Bien qu’ayant hérité du scénario, le réalisateur allemand transpose dans le paysage mental de ses obsessions ce récit d’aventures se déroulant dans le Dorset anglais au XVIIIe siècle. La nature et le ton du récit de Meade Falkner s’en trouvent bouleversés, ce à quoi contribuent deux facteurs : d’abord la suppression des deux personnages principaux du roman, John Trenchard et Elzevir Block, remplacés par un aventurier à la fois flamboyant et canaille, Jeremy Fox, superbement incarné par un Stewart Granger des grands jours, et John Mohune, petit homme de dix ans qui voue une admiration sans faille à Fox. Singulière et audacieuse idée d’adaptation (qui fut critiquée et contribua à l’échec public du film) ayant permis à Lang de faire de Moonfleet son propre enfant. C’est la relation entre la canaille rongée par le remord et l’enfant au regard pur qui est au coeur du film.

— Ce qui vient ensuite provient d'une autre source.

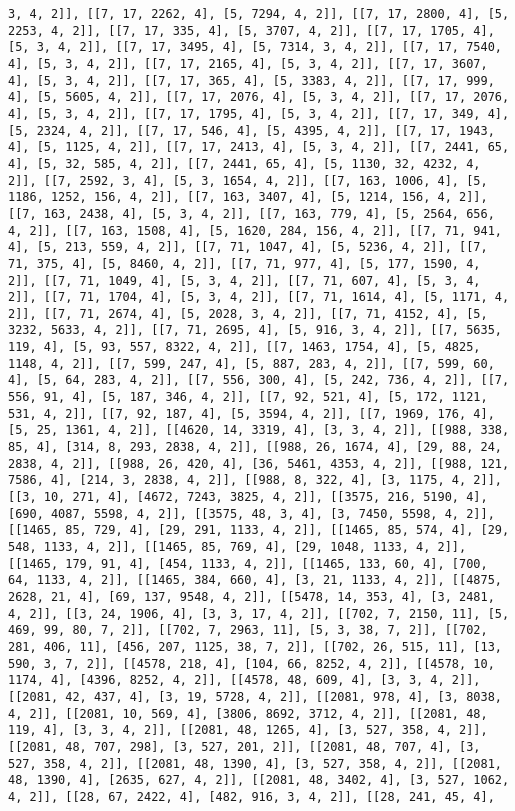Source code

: \documentclass[12pt,fleqn]{article}\usepackage{../../common}
\begin{document}
\begin{verbatim}
3, 4, 2]], [[7, 17, 2262, 4], [5, 7294, 4, 2]], [[7, 17, 2800, 4], [5, 2253, 4, 2]], [[7, 17, 335, 4], [5, 3707, 4, 2]], [[7, 17, 1705, 4], [5, 3, 4, 2]], [[7, 17, 3495, 4], [5, 7314, 3, 4, 2]], [[7, 17, 7540, 4], [5, 3, 4, 2]], [[7, 17, 2165, 4], [5, 3, 4, 2]], [[7, 17, 3607, 4], [5, 3, 4, 2]], [[7, 17, 365, 4], [5, 3383, 4, 2]], [[7, 17, 999, 4], [5, 5605, 4, 2]], [[7, 17, 2076, 4], [5, 3, 4, 2]], [[7, 17, 2076, 4], [5, 3, 4, 2]], [[7, 17, 1795, 4], [5, 3, 4, 2]], [[7, 17, 349, 4], [5, 2324, 4, 2]], [[7, 17, 546, 4], [5, 4395, 4, 2]], [[7, 17, 1943, 4], [5, 1125, 4, 2]], [[7, 17, 2413, 4], [5, 3, 4, 2]], [[7, 2441, 65, 4], [5, 32, 585, 4, 2]], [[7, 2441, 65, 4], [5, 1130, 32, 4232, 4, 2]], [[7, 2592, 3, 4], [5, 3, 1654, 4, 2]], [[7, 163, 1006, 4], [5, 1186, 1252, 156, 4, 2]], [[7, 163, 3407, 4], [5, 1214, 156, 4, 2]], [[7, 163, 2438, 4], [5, 3, 4, 2]], [[7, 163, 779, 4], [5, 2564, 656, 4, 2]], [[7, 163, 1508, 4], [5, 1620, 284, 156, 4, 2]], [[7, 71, 941, 4], [5, 213, 559, 4, 2]], [[7, 71, 1047, 4], [5, 5236, 4, 2]], [[7, 71, 375, 4], [5, 8460, 4, 2]], [[7, 71, 977, 4], [5, 177, 1590, 4, 2]], [[7, 71, 1049, 4], [5, 3, 4, 2]], [[7, 71, 607, 4], [5, 3, 4, 2]], [[7, 71, 1704, 4], [5, 3, 4, 2]], [[7, 71, 1614, 4], [5, 1171, 4, 2]], [[7, 71, 2674, 4], [5, 2028, 3, 4, 2]], [[7, 71, 4152, 4], [5, 3232, 5633, 4, 2]], [[7, 71, 2695, 4], [5, 916, 3, 4, 2]], [[7, 5635, 119, 4], [5, 93, 557, 8322, 4, 2]], [[7, 1463, 1754, 4], [5, 4825, 1148, 4, 2]], [[7, 599, 247, 4], [5, 887, 283, 4, 2]], [[7, 599, 60, 4], [5, 64, 283, 4, 2]], [[7, 556, 300, 4], [5, 242, 736, 4, 2]], [[7, 556, 91, 4], [5, 187, 346, 4, 2]], [[7, 92, 521, 4], [5, 172, 1121, 531, 4, 2]], [[7, 92, 187, 4], [5, 3594, 4, 2]], [[7, 1969, 176, 4], [5, 25, 1361, 4, 2]], [[4620, 14, 3319, 4], [3, 3, 4, 2]], [[988, 338, 85, 4], [314, 8, 293, 2838, 4, 2]], [[988, 26, 1674, 4], [29, 88, 24, 2838, 4, 2]], [[988, 26, 420, 4], [36, 5461, 4353, 4, 2]], [[988, 121, 7586, 4], [214, 3, 2838, 4, 2]], [[988, 8, 322, 4], [3, 1175, 4, 2]], [[3, 10, 271, 4], [4672, 7243, 3825, 4, 2]], [[3575, 216, 5190, 4], [690, 4087, 5598, 4, 2]], [[3575, 48, 3, 4], [3, 7450, 5598, 4, 2]], [[1465, 85, 729, 4], [29, 291, 1133, 4, 2]], [[1465, 85, 574, 4], [29, 548, 1133, 4, 2]], [[1465, 85, 769, 4], [29, 1048, 1133, 4, 2]], [[1465, 179, 91, 4], [454, 1133, 4, 2]], [[1465, 133, 60, 4], [700, 64, 1133, 4, 2]], [[1465, 384, 660, 4], [3, 21, 1133, 4, 2]], [[4875, 2628, 21, 4], [69, 137, 9548, 4, 2]], [[5478, 14, 353, 4], [3, 2481, 4, 2]], [[3, 24, 1906, 4], [3, 3, 17, 4, 2]], [[702, 7, 2150, 11], [5, 469, 99, 80, 7, 2]], [[702, 7, 2963, 11], [5, 3, 38, 7, 2]], [[702, 281, 406, 11], [456, 207, 1125, 38, 7, 2]], [[702, 26, 515, 11], [13, 590, 3, 7, 2]], [[4578, 218, 4], [104, 66, 8252, 4, 2]], [[4578, 10, 1174, 4], [4396, 8252, 4, 2]], [[4578, 48, 609, 4], [3, 3, 4, 2]], [[2081, 42, 437, 4], [3, 19, 5728, 4, 2]], [[2081, 978, 4], [3, 8038, 4, 2]], [[2081, 10, 569, 4], [3806, 8692, 3712, 4, 2]], [[2081, 48, 119, 4], [3, 3, 4, 2]], [[2081, 48, 1265, 4], [3, 527, 358, 4, 2]], [[2081, 48, 707, 298], [3, 527, 201, 2]], [[2081, 48, 707, 4], [3, 527, 358, 4, 2]], [[2081, 48, 1390, 4], [3, 527, 358, 4, 2]], [[2081, 48, 1390, 4], [2635, 627, 4, 2]], [[2081, 48, 3402, 4], [3, 527, 1062, 4, 2]], [[28, 67, 2422, 4], [482, 916, 3, 4, 2]], [[28, 241, 45, 4], 
\end{verbatim}
\end{document}
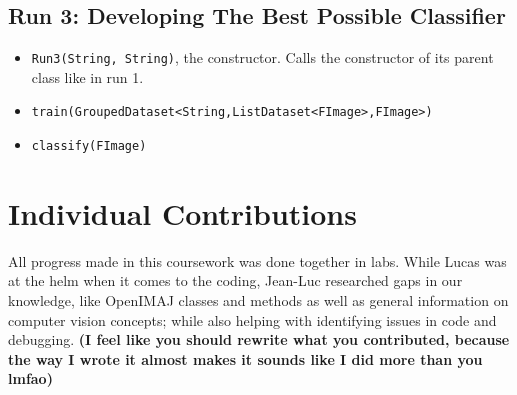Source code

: \documentclass[a4paper,12pt]{article}
\begin{document}
\subsection{Run 3: Developing The Best Possible Classifier}
\begin{itemize}
	\item \texttt{Run3(String, String)}, the constructor. Calls the constructor of its parent class like in run 1.
	\item \texttt{train(GroupedDataset<String,ListDataset<FImage>,FImage>)}
	\item \texttt{classify(FImage)}
\end{itemize}

\section{Individual Contributions}
All progress made in this coursework was done together in labs. While Lucas was at the helm when it comes to the coding, Jean-Luc researched gaps in our knowledge, like OpenIMAJ classes and methods as well as general information on computer vision concepts; while also helping with identifying issues in code and debugging.
\textbf{(I feel like you should rewrite what you contributed, because the way I wrote it almost makes it sounds like I did more than you lmfao)}
\end{document}
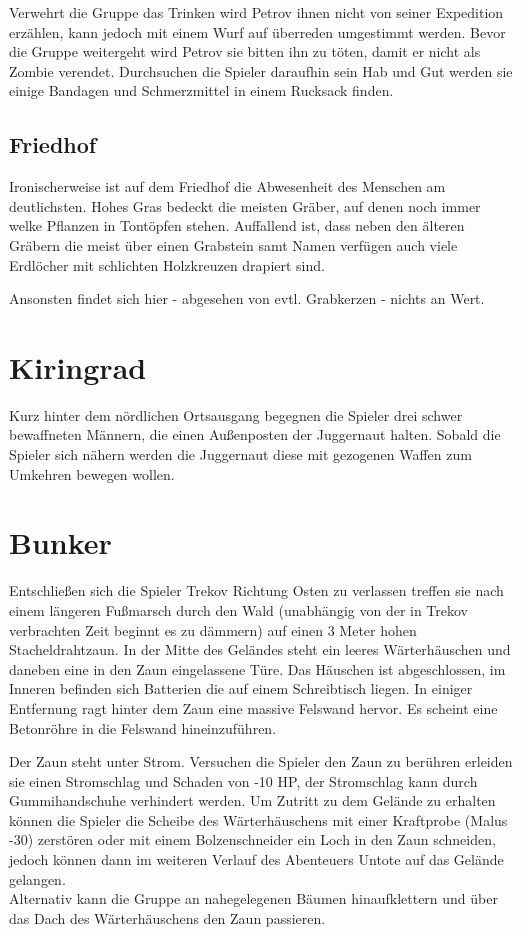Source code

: \documentclass{include/protokollclass}
\begin{document}
Verwehrt die Gruppe das Trinken wird Petrov ihnen nicht von seiner Expedition erzählen, kann jedoch mit einem Wurf auf überreden umgestimmt werden. Bevor die Gruppe weitergeht wird Petrov sie bitten ihn zu töten, damit er nicht als Zombie verendet.
Durchsuchen die Spieler daraufhin sein Hab und Gut werden sie einige Bandagen und Schmerzmittel in einem Rucksack finden.

\subsection{Friedhof}
Ironischerweise ist auf dem Friedhof die Abwesenheit des Menschen am deutlichsten. Hohes Gras bedeckt die meisten Gräber, auf denen noch immer welke Pflanzen in Tontöpfen stehen. Auffallend ist, dass neben den älteren Gräbern die meist über einen Grabstein samt Namen verfügen auch viele Erdlöcher mit schlichten Holzkreuzen drapiert sind.

Ansonsten findet sich hier - abgesehen von evtl. Grabkerzen - nichts an Wert.

\section{Kiringrad}

Kurz hinter dem nördlichen Ortsausgang begegnen die Spieler drei schwer bewaffneten Männern, die einen Außenposten der Juggernaut halten.
Sobald die Spieler sich nähern werden die Juggernaut diese mit gezogenen Waffen zum Umkehren bewegen wollen.

\section{Bunker}

Entschließen sich die Spieler Trekov Richtung Osten zu verlassen treffen sie nach einem längeren Fußmarsch durch den Wald (unabhängig von der in Trekov verbrachten Zeit beginnt es zu dämmern) auf einen 3 Meter hohen Stacheldrahtzaun.
In der Mitte des Geländes steht ein leeres Wärterhäuschen und daneben eine in den Zaun eingelassene Türe. Das Häuschen ist abgeschlossen, im Inneren befinden sich Batterien die auf einem Schreibtisch liegen.
In einiger Entfernung ragt hinter dem Zaun eine massive Felswand hervor. Es scheint eine Betonröhre in die Felswand hineinzuführen.

Der Zaun steht unter Strom. Versuchen die Spieler den Zaun zu berühren erleiden sie einen Stromschlag und Schaden von -10 HP, der Stromschlag kann durch Gummihandschuhe verhindert werden.
Um Zutritt zu dem Gelände zu erhalten können die Spieler die Scheibe des Wärterhäuschens mit einer Kraftprobe (Malus -30) zerstören oder mit einem Bolzenschneider ein Loch in den Zaun schneiden, jedoch können dann im weiteren Verlauf des Abenteuers Untote auf das Gelände gelangen.
\\Alternativ kann die Gruppe an nahegelegenen Bäumen hinaufklettern und über das Dach des Wärterhäuschens den Zaun passieren.
\end{document}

Par ses attributs, Fox est un héros langien : hors-la-loi aux manières de grand seigneur, sûr de son droit et de son fait, il se situe par-delà le bien et le mal comme tant d’autres héros langiens (à commencer par le Docteur Mabuse) et la fascination qu’il exerce sur le réalisateur est manifeste ; mais Fox est aussi un homme qui se sent coupable, sans le réaliser lui-même peut-être. La culpabilité est le moteur de très nombreux personnages de Lang, qu’elle trouve sa source dans un crime passé ou dans une tentation inavouée (voir La Femme au Portrait). De quoi Fox est-il coupable ? Pas d’être un contrebandier sans foi ni loi certes – cet attribut, c’est au contraire ce qui fascine Lang. Mais d’avoir abandonné la femme qu’il aimait, Olivia Mohune, après avoir été chassé comme un chien par sa famille qui s’opposait à leur union. Cet abandon est la marque d’infamie qui l’a jeté dans les bas-fonds du monde et dont il s’autorise pour commettre toutes les vilénies. En lui confiant John, l’enfant qui aurait dû être son fils, Olivia accorde à Fox la plus grande des marques de confiance, l’appelle d’outre-tombe pour le ramener parmi les vivants. Cette idée absente du livre rapproche Les Contrebandiers de Moonfleet de certains récits gothiques anglais (de même que sa lumière de cimetière) et notamment des Hauts de Hurlevent d’Emilie Brontë où le terrible Heathcliff se croit appelé par Catherine Linton après sa mort.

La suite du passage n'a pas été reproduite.